-------- Records for this exercise --------
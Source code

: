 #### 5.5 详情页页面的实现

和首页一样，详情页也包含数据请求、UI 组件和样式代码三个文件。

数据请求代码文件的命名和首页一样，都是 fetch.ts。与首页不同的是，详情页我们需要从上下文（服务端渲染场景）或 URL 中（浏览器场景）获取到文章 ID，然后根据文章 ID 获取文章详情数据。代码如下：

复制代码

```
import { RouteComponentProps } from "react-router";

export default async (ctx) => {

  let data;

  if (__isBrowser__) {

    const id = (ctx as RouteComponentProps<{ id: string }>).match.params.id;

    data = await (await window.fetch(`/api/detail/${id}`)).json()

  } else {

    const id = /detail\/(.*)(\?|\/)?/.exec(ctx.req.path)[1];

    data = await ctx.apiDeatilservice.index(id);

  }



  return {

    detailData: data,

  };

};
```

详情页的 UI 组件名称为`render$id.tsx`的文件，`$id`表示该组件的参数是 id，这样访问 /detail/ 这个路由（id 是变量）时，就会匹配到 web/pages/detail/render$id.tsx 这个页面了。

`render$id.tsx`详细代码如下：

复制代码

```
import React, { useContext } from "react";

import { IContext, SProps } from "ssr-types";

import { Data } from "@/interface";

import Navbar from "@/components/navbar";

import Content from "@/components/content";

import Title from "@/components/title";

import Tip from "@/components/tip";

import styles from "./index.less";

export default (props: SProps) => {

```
--------
Work to be completed:
Go through the preceding material and copy each line that has the word "index".

Response to the task:
    data = await ctx.apiDeatilservice.index(id);
import styles from "./index.less";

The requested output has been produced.